* Supplied records
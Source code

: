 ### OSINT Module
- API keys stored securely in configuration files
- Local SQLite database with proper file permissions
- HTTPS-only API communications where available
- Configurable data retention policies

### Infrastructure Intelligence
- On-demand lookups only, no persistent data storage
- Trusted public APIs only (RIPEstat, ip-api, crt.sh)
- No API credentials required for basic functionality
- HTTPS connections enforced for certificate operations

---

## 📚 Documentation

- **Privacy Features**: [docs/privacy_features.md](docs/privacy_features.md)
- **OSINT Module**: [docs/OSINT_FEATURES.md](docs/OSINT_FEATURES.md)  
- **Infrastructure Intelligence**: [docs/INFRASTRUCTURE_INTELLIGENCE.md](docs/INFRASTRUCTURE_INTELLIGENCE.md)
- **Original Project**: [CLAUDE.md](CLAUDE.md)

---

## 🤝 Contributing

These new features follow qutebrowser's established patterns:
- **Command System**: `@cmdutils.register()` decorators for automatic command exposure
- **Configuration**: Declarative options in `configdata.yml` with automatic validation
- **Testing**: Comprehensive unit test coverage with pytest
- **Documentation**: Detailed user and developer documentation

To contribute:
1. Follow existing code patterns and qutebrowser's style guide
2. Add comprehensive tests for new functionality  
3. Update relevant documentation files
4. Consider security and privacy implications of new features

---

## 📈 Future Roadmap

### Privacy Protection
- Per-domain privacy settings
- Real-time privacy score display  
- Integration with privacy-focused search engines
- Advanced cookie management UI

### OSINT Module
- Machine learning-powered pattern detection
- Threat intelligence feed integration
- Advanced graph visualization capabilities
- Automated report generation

* Work order
Within the entries, find all lines holding "Infrastructure" and copy each one.

* The answer
### Infrastructure Intelligence
- **Infrastructure Intelligence**: [docs/INFRASTRUCTURE_INTELLIGENCE.md](docs/INFRASTRUCTURE_INTELLIGENCE.md)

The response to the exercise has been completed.